# Required action:
Will you give the material below again, every line exactly as it is?

++++

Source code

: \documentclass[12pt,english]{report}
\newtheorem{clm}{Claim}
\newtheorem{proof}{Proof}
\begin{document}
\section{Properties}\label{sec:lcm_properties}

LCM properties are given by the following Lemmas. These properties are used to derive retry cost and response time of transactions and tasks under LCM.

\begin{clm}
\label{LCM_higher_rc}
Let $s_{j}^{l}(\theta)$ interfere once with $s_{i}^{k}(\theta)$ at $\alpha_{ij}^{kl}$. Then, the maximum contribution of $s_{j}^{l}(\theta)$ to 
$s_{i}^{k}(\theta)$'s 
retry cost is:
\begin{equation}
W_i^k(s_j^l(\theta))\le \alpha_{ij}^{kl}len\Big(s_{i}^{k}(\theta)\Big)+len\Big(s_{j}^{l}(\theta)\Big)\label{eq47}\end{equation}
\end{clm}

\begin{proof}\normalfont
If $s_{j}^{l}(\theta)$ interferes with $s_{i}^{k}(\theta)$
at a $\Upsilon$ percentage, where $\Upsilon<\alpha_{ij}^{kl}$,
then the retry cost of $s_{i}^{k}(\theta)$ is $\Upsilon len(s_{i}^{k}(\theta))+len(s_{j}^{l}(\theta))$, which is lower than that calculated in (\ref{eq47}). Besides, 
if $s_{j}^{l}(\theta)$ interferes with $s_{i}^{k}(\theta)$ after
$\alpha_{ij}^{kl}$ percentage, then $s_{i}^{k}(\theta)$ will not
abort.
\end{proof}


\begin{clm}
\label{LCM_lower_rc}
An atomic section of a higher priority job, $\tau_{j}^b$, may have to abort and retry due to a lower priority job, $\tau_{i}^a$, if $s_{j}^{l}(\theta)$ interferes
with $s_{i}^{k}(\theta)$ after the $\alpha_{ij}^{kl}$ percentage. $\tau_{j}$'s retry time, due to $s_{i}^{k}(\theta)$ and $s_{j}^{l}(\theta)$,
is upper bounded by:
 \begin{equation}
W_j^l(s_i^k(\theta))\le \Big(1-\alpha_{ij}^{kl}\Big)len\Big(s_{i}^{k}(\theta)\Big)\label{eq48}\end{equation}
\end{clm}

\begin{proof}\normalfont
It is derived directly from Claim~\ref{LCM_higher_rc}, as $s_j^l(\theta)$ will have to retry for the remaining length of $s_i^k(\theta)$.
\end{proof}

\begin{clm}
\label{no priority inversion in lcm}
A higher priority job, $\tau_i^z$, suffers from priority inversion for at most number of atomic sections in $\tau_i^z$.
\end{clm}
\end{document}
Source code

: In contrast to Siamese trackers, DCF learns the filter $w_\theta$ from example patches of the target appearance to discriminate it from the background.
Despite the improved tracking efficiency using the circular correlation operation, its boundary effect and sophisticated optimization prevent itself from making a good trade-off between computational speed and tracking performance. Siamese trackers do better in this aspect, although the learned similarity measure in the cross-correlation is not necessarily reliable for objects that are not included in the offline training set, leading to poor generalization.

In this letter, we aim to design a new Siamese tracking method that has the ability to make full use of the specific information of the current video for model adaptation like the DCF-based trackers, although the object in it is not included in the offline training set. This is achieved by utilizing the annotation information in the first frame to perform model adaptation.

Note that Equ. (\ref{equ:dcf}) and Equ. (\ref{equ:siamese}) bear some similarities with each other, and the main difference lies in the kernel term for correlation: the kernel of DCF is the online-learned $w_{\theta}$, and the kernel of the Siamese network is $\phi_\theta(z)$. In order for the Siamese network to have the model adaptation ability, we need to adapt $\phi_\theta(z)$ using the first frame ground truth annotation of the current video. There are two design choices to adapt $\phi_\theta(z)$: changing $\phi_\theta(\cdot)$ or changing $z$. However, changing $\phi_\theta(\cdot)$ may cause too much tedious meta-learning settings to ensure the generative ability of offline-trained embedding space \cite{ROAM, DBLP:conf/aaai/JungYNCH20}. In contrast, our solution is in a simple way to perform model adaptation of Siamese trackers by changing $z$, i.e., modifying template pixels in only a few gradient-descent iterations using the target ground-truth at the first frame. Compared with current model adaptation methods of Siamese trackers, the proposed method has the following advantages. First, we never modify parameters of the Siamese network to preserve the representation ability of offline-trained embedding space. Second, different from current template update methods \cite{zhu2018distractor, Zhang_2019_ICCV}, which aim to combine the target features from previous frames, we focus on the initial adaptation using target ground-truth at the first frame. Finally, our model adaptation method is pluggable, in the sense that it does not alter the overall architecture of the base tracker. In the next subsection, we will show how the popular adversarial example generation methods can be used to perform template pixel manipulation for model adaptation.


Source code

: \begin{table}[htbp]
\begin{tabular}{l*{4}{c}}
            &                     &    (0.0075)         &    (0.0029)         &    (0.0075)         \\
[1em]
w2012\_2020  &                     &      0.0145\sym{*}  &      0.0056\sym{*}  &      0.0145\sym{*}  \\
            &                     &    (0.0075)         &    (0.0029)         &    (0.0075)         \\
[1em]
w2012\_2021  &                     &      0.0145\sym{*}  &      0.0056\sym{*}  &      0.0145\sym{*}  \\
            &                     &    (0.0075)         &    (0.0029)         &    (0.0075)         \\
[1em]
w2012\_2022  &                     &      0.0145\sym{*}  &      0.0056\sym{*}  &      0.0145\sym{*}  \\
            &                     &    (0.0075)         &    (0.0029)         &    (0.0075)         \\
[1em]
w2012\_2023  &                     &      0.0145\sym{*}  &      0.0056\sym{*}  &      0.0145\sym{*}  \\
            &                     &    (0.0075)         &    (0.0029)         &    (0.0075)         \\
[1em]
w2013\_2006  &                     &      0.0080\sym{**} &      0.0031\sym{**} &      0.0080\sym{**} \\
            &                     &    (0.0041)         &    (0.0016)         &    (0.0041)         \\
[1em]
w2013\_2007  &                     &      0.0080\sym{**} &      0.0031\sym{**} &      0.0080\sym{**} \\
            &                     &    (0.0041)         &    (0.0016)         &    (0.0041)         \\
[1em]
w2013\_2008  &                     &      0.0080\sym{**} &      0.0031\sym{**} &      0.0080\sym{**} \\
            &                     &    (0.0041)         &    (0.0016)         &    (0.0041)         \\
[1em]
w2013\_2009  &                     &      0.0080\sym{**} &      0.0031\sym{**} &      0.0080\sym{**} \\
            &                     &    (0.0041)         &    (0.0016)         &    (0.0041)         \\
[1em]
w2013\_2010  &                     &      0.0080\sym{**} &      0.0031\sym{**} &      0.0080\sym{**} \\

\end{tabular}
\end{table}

++++

# Solution to this task:
Source code

: \documentclass[12pt,english]{report}
\newtheorem{clm}{Claim}
\newtheorem{proof}{Proof}
\begin{document}
\section{Properties}\label{sec:lcm_properties}

LCM properties are given by the following Lemmas. These properties are used to derive retry cost and response time of transactions and tasks under LCM.

\begin{clm}
\label{LCM_higher_rc}
Let $s_{j}^{l}(\theta)$ interfere once with $s_{i}^{k}(\theta)$ at $\alpha_{ij}^{kl}$. Then, the maximum contribution of $s_{j}^{l}(\theta)$ to 
$s_{i}^{k}(\theta)$'s 
retry cost is:
\begin{equation}
W_i^k(s_j^l(\theta))\le \alpha_{ij}^{kl}len\Big(s_{i}^{k}(\theta)\Big)+len\Big(s_{j}^{l}(\theta)\Big)\label{eq47}\end{equation}
\end{clm}

\begin{proof}\normalfont
If $s_{j}^{l}(\theta)$ interferes with $s_{i}^{k}(\theta)$
at a $\Upsilon$ percentage, where $\Upsilon<\alpha_{ij}^{kl}$,
then the retry cost of $s_{i}^{k}(\theta)$ is $\Upsilon len(s_{i}^{k}(\theta))+len(s_{j}^{l}(\theta))$, which is lower than that calculated in (\ref{eq47}). Besides, 
if $s_{j}^{l}(\theta)$ interferes with $s_{i}^{k}(\theta)$ after
$\alpha_{ij}^{kl}$ percentage, then $s_{i}^{k}(\theta)$ will not
abort.
\end{proof}


\begin{clm}
\label{LCM_lower_rc}
An atomic section of a higher priority job, $\tau_{j}^b$, may have to abort and retry due to a lower priority job, $\tau_{i}^a$, if $s_{j}^{l}(\theta)$ interferes
with $s_{i}^{k}(\theta)$ after the $\alpha_{ij}^{kl}$ percentage. $\tau_{j}$'s retry time, due to $s_{i}^{k}(\theta)$ and $s_{j}^{l}(\theta)$,
is upper bounded by:
 \begin{equation}
W_j^l(s_i^k(\theta))\le \Big(1-\alpha_{ij}^{kl}\Big)len\Big(s_{i}^{k}(\theta)\Big)\label{eq48}\end{equation}
\end{clm}

\begin{proof}\normalfont
It is derived directly from Claim~\ref{LCM_higher_rc}, as $s_j^l(\theta)$ will have to retry for the remaining length of $s_i^k(\theta)$.
\end{proof}

\begin{clm}
\label{no priority inversion in lcm}
A higher priority job, $\tau_i^z$, suffers from priority inversion for at most number of atomic sections in $\tau_i^z$.
\end{clm}
\end{document}
Source code

: In contrast to Siamese trackers, DCF learns the filter $w_\theta$ from example patches of the target appearance to discriminate it from the background.
Despite the improved tracking efficiency using the circular correlation operation, its boundary effect and sophisticated optimization prevent itself from making a good trade-off between computational speed and tracking performance. Siamese trackers do better in this aspect, although the learned similarity measure in the cross-correlation is not necessarily reliable for objects that are not included in the offline training set, leading to poor generalization.

In this letter, we aim to design a new Siamese tracking method that has the ability to make full use of the specific information of the current video for model adaptation like the DCF-based trackers, although the object in it is not included in the offline training set. This is achieved by utilizing the annotation information in the first frame to perform model adaptation.

Note that Equ. (\ref{equ:dcf}) and Equ. (\ref{equ:siamese}) bear some similarities with each other, and the main difference lies in the kernel term for correlation: the kernel of DCF is the online-learned $w_{\theta}$, and the kernel of the Siamese network is $\phi_\theta(z)$. In order for the Siamese network to have the model adaptation ability, we need to adapt $\phi_\theta(z)$ using the first frame ground truth annotation of the current video. There are two design choices to adapt $\phi_\theta(z)$: changing $\phi_\theta(\cdot)$ or changing $z$. However, changing $\phi_\theta(\cdot)$ may cause too much tedious meta-learning settings to ensure the generative ability of offline-trained embedding space \cite{ROAM, DBLP:conf/aaai/JungYNCH20}. In contrast, our solution is in a simple way to perform model adaptation of Siamese trackers by changing $z$, i.e., modifying template pixels in only a few gradient-descent iterations using the target ground-truth at the first frame. Compared with current model adaptation methods of Siamese trackers, the proposed method has the following advantages. First, we never modify parameters of the Siamese network to preserve the representation ability of offline-trained embedding space. Second, different from current template update methods \cite{zhu2018distractor, Zhang_2019_ICCV}, which aim to combine the target features from previous frames, we focus on the initial adaptation using target ground-truth at the first frame. Finally, our model adaptation method is pluggable, in the sense that it does not alter the overall architecture of the base tracker. In the next subsection, we will show how the popular adversarial example generation methods can be used to perform template pixel manipulation for model adaptation.


Source code

: \begin{table}[htbp]
\begin{tabular}{l*{4}{c}}
            &                     &    (0.0075)         &    (0.0029)         &    (0.0075)         \\
[1em]
w2012\_2020  &                     &      0.0145\sym{*}  &      0.0056\sym{*}  &      0.0145\sym{*}  \\
            &                     &    (0.0075)         &    (0.0029)         &    (0.0075)         \\
[1em]
w2012\_2021  &                     &      0.0145\sym{*}  &      0.0056\sym{*}  &      0.0145\sym{*}  \\
            &                     &    (0.0075)         &    (0.0029)         &    (0.0075)         \\
[1em]
w2012\_2022  &                     &      0.0145\sym{*}  &      0.0056\sym{*}  &      0.0145\sym{*}  \\
            &                     &    (0.0075)         &    (0.0029)         &    (0.0075)         \\
[1em]
w2012\_2023  &                     &      0.0145\sym{*}  &      0.0056\sym{*}  &      0.0145\sym{*}  \\
            &                     &    (0.0075)         &    (0.0029)         &    (0.0075)         \\
[1em]
w2013\_2006  &                     &      0.0080\sym{**} &      0.0031\sym{**} &      0.0080\sym{**} \\
            &                     &    (0.0041)         &    (0.0016)         &    (0.0041)         \\
[1em]
w2013\_2007  &                     &      0.0080\sym{**} &      0.0031\sym{**} &      0.0080\sym{**} \\
            &                     &    (0.0041)         &    (0.0016)         &    (0.0041)         \\
[1em]
w2013\_2008  &                     &      0.0080\sym{**} &      0.0031\sym{**} &      0.0080\sym{**} \\
            &                     &    (0.0041)         &    (0.0016)         &    (0.0041)         \\
[1em]
w2013\_2009  &                     &      0.0080\sym{**} &      0.0031\sym{**} &      0.0080\sym{**} \\
            &                     &    (0.0041)         &    (0.0016)         &    (0.0041)         \\
[1em]
w2013\_2010  &                     &      0.0080\sym{**} &      0.0031\sym{**} &      0.0080\sym{**} \\

\end{tabular}
\end{table}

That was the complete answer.